When you get more rows than you expect, you should resist the urge to "fix" 
your query by adding DISTINCT or GROUP BY.  Extra rows usually mean you've 
missed a condition.  At best, such a query is inefficient, at worst, it 
gives wrong results.  Either way, DISTINCT and GROUP BY are usually 
cover-ups, not solutions.

I'd also suggest not selecting columns you don't need.  That adds overhead. 
  Just select r.id or r.*, if that's all you need.

> It seems to work fine without the NOT NULL parts, you're right.  I was  
> wondering about that, but was sleepy enough at the time that I didn't  
> trust my thinking.
> 
> Sorry about not including my table defs :-(  .  I guess I was just 
> hoping  for a general approach, and didn't realize that anyone would be 
> interested  enough to read all that detail and provide an exact 
> solution for me.  Of  course, now I realize that it would have 
> simplified our discussion.   Anyway, late but not never, and for help to 
> whoever finds this in the list  archives someday, here are my table defs 
> (you're right - the goal number  is a TINYINT):
> 
> (Below is an abridged version of the resources table ; it also contains  
> about 60 more TINYINT fields which are essentially used as booleans, 
> some  of which I hope to eliminate.  Yes, I could have used SET or 
> something,  but I didn't for various reasons.)
> 
> CREATE TABLE resources (
>   id INT UNSIGNED PRIMARY KEY,
>   Title TEXT,
>   ResourceType_THJHArticle TINYINT,
>   ResourceType_NIEArticle TINYINT,
>   DataEntryName TINYTEXT,
>   Date DATETIME,
>   Notes TEXT,
>   Made_Keywords TEXT);
> 
> CREATE TABLE  resource_goals (
>   goal_id INT UNSIGNED PRIMARY KEY,
>   ResourceID INT,
>   Grade TINYTEXT,
>   Subject TINYTEXT,
>   GoalNumber TINYINT,
>   NumericGrade TINYINT);

Some comments:

In general, tables with fixed-length rows are faster than tables with 
variable-length rows (with some wasted space as the tradeoff).  To make a 
table have fixed-length rows requires every column to be fixed length.  I 
doubt that's reasonable for table resources, but I'm guessing it's doable 
for table resource_goals.  Even if not, it's still a good idea not to make 
columns any bigger than they need to be.  From your example, I would expect 
that column Grade contains values such as '1st', '3rd', and '11th', so I 
would think a CHAR(4) would do.  TINYTEXT is 255 characters wide. 
Similarly, I doubt you have any Subjects which approach 255 characters in 
length.

I see another column named NumericGrade.  Is that simply the same info as is 
in column Grade, expressed as a number ('1st' = 1, '2nd' = 2, and so on)? 
If so, that's good news, for 2 reasons.  First, numeric comparisons are 
faster than string comparisons, so we would make a couple of changes to my 
advice above.  In that case, we'd use NumericGrade instead of Grade in the 
multi-column unique index, and we'd substitute NumericGrade = 4 for 
Grade='4th' in the queries.

Second, that would allow us to improve things by further normalizing your 
data.  Having two columns with the same information is considered a bad 
idea, as it is wasteful of space and can impact speed.  I assume the purpose 
of column Grade is to express the grade in a nicer form.  Instead, we make a 
new table

   CREATE TABLE grade (id TINYINT PRIMARY KEY, name CHAR(4), INDEX (name));

   INSERT INTO grade
    SELECT DISTINCT NumericGrade, Grade FROM resource_goals
    ORDER BY NumericGrade;

which holds the mapping from number to text in just a few rows.  Then we no 
longer need the Grade column in table resource_goals.

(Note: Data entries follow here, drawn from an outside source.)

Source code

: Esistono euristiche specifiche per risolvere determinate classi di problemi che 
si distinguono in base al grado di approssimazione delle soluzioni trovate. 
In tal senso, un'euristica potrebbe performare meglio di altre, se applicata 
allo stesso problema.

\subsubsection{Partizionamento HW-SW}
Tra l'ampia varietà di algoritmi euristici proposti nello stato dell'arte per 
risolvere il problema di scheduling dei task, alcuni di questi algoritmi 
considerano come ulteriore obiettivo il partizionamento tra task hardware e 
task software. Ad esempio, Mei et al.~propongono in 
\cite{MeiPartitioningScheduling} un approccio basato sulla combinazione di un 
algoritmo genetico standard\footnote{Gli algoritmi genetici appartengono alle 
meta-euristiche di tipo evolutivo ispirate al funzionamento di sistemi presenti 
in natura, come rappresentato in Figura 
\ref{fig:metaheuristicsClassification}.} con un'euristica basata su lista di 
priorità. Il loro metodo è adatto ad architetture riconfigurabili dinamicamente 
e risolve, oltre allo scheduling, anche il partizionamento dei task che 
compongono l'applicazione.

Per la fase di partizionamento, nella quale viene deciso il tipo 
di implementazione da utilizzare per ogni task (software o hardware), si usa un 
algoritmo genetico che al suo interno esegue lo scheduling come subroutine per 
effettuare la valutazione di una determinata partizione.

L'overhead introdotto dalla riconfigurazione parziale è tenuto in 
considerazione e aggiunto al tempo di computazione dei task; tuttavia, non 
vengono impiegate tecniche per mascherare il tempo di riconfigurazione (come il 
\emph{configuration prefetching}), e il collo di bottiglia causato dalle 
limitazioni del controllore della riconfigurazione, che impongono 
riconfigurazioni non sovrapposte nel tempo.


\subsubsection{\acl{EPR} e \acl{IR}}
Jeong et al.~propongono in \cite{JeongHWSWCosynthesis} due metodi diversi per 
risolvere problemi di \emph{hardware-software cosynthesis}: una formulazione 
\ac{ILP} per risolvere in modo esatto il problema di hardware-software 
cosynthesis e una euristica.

Similarly, we could normalize the Subjects:

   CREATE TABLE subject (id INT UNSIGNED NOT NULL AUTO_INCREMENT PRIMARY KEY,
                         name CHAR(25), INDEX (name));

   INSERT INTO subject (name)
     SELECT Subject FROM resource_goals GROUP BY subject;

   ALTER TABLE resource_goals ADD subject_id INT UNSIGNED NOT NULL;

   UPDATE resource_goals JOIN subject
       ON resource_goals.Subject = subject.name
   SET resource_goals.subject_id = subject.id;

Now we no longer need the Subject column in resource_goals.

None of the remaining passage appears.